Late last month, the Obama administration trimmed its full year fiscal 2010 deficit forecast by $84 billion to $1.471 trillion -- a level that still represents a record. And in a sign that deficits will remain stubbornly high for some time, the White House raised its fiscal 2011 deficit forecast by $149 billion to $1.42 trillion.
July's deficit marked a 22nd straight month of red ink for the U.S. government, the longest string on record, due to heavy spending aimed at pushing the economy out of a prolonged slump, coupled with weak tax revenues.

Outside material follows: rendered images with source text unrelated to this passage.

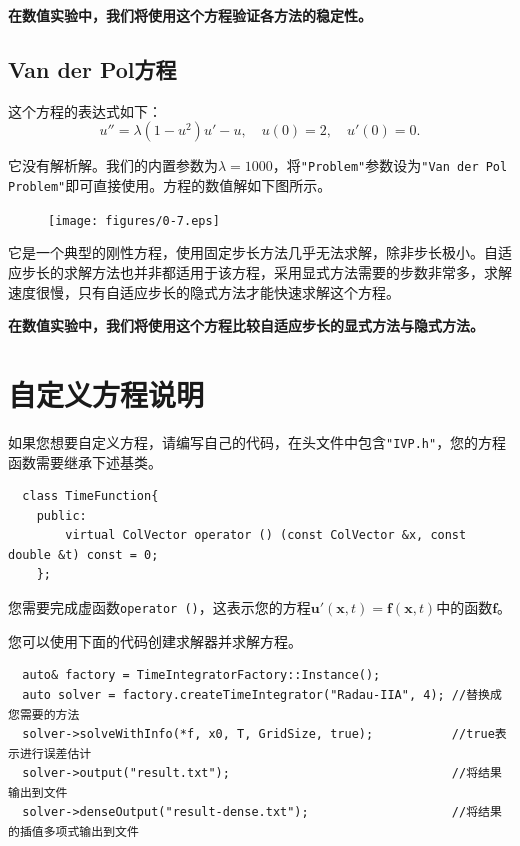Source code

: \documentclass[lang=cn,10pt,bibend=bibtex]{elegantbook}
\begin{document}
\textbf{在数值实验中，我们将使用这个方程验证各方法的稳定性。}

\subsection{Van der Pol方程}

这个方程的表达式如下：
\begin{equation}
  u''=\lambda (1-u^2)u'-u,\quad u(0)=2,\quad u'(0)=0.
\end{equation}

它没有解析解。我们的内置参数为$\lambda=1000$，将\verb|"Problem"|参数设为\verb|"Van der Pol Problem"|即可直接使用。方程的数值解如下图所示。

\begin{figure}[H]
  \centering
  \texttt{[image: figures/0-7.eps]}
\end{figure}

它是一个典型的刚性方程，使用固定步长方法几乎无法求解，除非步长极小。自适应步长的求解方法也并非都适用于该方程，采用显式方法需要的步数非常多，求解速度很慢，只有自适应步长的隐式方法才能快速求解这个方程。

\textbf{在数值实验中，我们将使用这个方程比较自适应步长的显式方法与隐式方法。}

\section{自定义方程说明}

如果您想要自定义方程，请编写自己的代码，在头文件中包含\verb|"IVP.h"|，您的方程函数需要继承下述基类。
\begin{lstlisting}
  class TimeFunction{
    public:
        virtual ColVector operator () (const ColVector &x, const double &t) const = 0;
    };
\end{lstlisting}

您需要完成虚函数\verb|operator ()|，这表示您的方程$\mathbf{u}'(\mathbf{x},t)=\mathbf{f}(\mathbf{x},t)$中的函数$\mathbf{f}$。

您可以使用下面的代码创建求解器并求解方程。
\begin{lstlisting}
  auto& factory = TimeIntegratorFactory::Instance();
  auto solver = factory.createTimeIntegrator("Radau-IIA", 4); //替换成您需要的方法
  solver->solveWithInfo(*f, x0, T, GridSize, true);           //true表示进行误差估计
  solver->output("result.txt");                               //将结果输出到文件
  solver->denseOutput("result-dense.txt");                    //将结果的插值多项式输出到文件
\end{lstlisting}
\end{document}
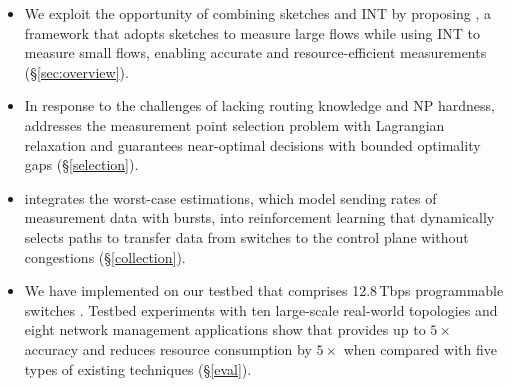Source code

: \begin{itemize}[leftmargin=*]
%
%
    \item We exploit the opportunity of combining sketches and INT by proposing \sysname, a framework that adopts sketches to measure large flows while using INT to measure small flows, enabling accurate and resource-efficient measurements (\S\ref{sec:overview}). 
%
%
%
    \item In response to the challenges of lacking routing knowledge and NP hardness, \sysname addresses the measurement point selection problem with Lagrangian relaxation and guarantees near-optimal decisions with bounded optimality gaps (\S\ref{selection}). 
%
    \item \sysname integrates the worst-case estimations, which model sending rates of measurement data with bursts, into reinforcement learning that dynamically selects paths to transfer data from switches to the control plane without congestions (\S\ref{collection}).
%
    \item We have implemented \sysname on our testbed that comprises 12.8\,Tbps programmable switches \cite{tofino2}. Testbed experiments with ten large-scale real-world topologies and eight network management applications show that \sysname provides up to $5\times$ accuracy and reduces resource consumption by $5\times$ when compared with five types of existing techniques (\S\ref{eval}).
%
\end{itemize}


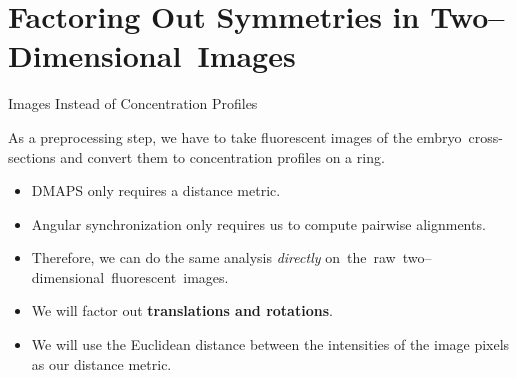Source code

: \section[Factoring Out Symmetries in Two--Dimensional~Images]{Factoring Out Symmetries in Two--Dimensional~Images}

\begin{frame}{Images Instead of Concentration Profiles}
	
	\centering
    As a preprocessing step, we have to take fluorescent images of the embryo~cross-sections and convert them to concentration profiles on a ring.
    
    \centering
    
    \begin{itemize}
    	\item DMAPS only requires a distance metric.
    	\item Angular synchronization only requires us to compute pairwise alignments.
    	\item Therefore, we can do the same analysis {\em directly} on~the~raw~two--dimensional~fluorescent~images.
    	\item We will factor out {\bf translations and rotations}.
    	\item We will use the Euclidean distance between the intensities of the image pixels as our distance metric.
    \end{itemize}
    
	\end{frame}

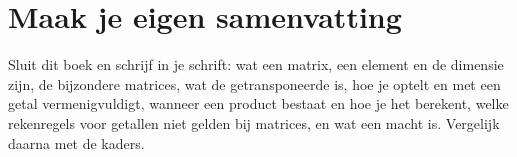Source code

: 
\ifzelfstudie
\section*{Maak je eigen samenvatting}
Sluit dit boek en schrijf in je schrift: wat een matrix, een element en de dimensie zijn, de bijzondere matrices, wat de getransponeerde is, hoe je optelt en met een getal vermenigvuldigt, wanneer een product bestaat en hoe je het berekent, welke rekenregels voor getallen niet gelden bij matrices, en wat een macht is. Vergelijk daarna met de kaders.
\fi
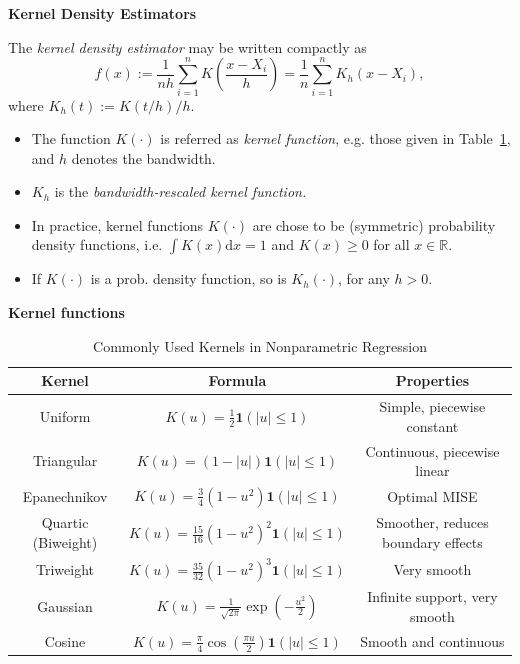 \documentclass[19pt,landscape]{article}
\newcommand{\R}{\mathbb{R}}
\begin{document}
    \newpage
    {\LARGE\centerline{\textbf{Kernel Density Estimators}}}
    \vskip25pt
    \begin{minipage}{.9\textwidth}
        \Large 
       The {\it kernel density estimator} may be written compactly as 
       \begin{equation}\label{def-kde}
        \hat{f}(x):=\frac1{nh}\sum_{i=1}^nK\left(\frac{x-X_i}h\right)=\frac1n\sum_{i=1}^nK_h(x-X_i),
       \end{equation}
        where $K_h(t):=K(t/h)/h$. 
        \vskip5pt
        \begin{itemize}
            \item The function $K(\cdot)$ is referred as {\it kernel function}, e.g. those given in Table~\ref{tabkernels}, and $h$ denotes the bandwidth.
            \item $K_h$ is the {\it bandwidth-rescaled kernel function.}
            \item In practice, kernel functions $K(\cdot)$ are chose to be (symmetric) probability density functions, i.e. $\int K(x)\mathrm{d}x=1$ and $K(x)\ge0$ for all $x\in\R$.
            \item If $K(\cdot)$ is a prob. density function, so is $K_h(\cdot)$, for any $h>0$.
        \end{itemize}
        \end{minipage}

\newpage
{\LARGE\centerline{\textbf{Kernel functions}}}
\vskip25pt
\begin{table}[h!]
    \centering
    \renewcommand{\arraystretch}{2} %
    \begin{tabular}{|c|c|c|}
        \hline
        \textbf{Kernel} & \textbf{Formula} & \textbf{Properties} \\
        \hline
        Uniform & \( K(u) = \frac{1}{2} \mathbf{1}(|u| \leq 1) \) & Simple, piecewise constant \\
        \hline
        Triangular & \( K(u) = (1 - |u|) \mathbf{1}(|u| \leq 1) \) & Continuous, piecewise linear \\
        \hline
        Epanechnikov & \( K(u) = \frac{3}{4} (1 - u^2) \mathbf{1}(|u| \leq 1) \) & Optimal MISE \\
        \hline
        Quartic (Biweight) & \( K(u) = \frac{15}{16} (1 - u^2)^2 \mathbf{1}(|u| \leq 1) \) & Smoother, reduces boundary effects \\
        \hline
        Triweight & \( K(u) = \frac{35}{32} (1 - u^2)^3 \mathbf{1}(|u| \leq 1) \) & Very smooth \\
        \hline
        Gaussian & \( K(u) = \frac{1}{\sqrt{2\pi}} \exp\left(-\frac{u^2}{2}\right) \) & Infinite support, very smooth \\
        \hline
        Cosine & \( K(u) = \frac{\pi}{4} \cos\left(\frac{\pi u}{2}\right) \mathbf{1}(|u| \leq 1) \) & Smooth and continuous \\
        \hline
    \end{tabular}
    \caption{Commonly Used Kernels in Nonparametric Regression}
    \label{tabkernels}
\end{table}
\end{document}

The latest data kind of shows the modest improving trend we've seen this year -- a decline in TARP spending and a little bit of help on the revenue front, said Kim Rupert, head of fixed income analysis at Action Economics LLC in San Francisco. Whether it is sustainable is largely dependent on how the economy goes.
July is typically a deficit month, with the Treasury reporting only two July surpluses in the past 56 years, in 2000 and 2001. The July 2009 deficit of $180.68 billion was the largest ever for that month.
The Treasury said spending outlays for July 2010 fell 3.5 percent to $320.59 billion from $332.16 billion in July 2009, which was a record for any month. A Treasury official attributed the decline largely to lower spending on economic stimulus programs and the Troubled Asset Relief Program.
Meanwhile, receipts rose 2.7 percent to $155.55 billion from $151.48 billion a year earlier, due to higher corporate income tax collections and higher Federal Reserve earnings on investment securities. Individual income tax collections declined slightly.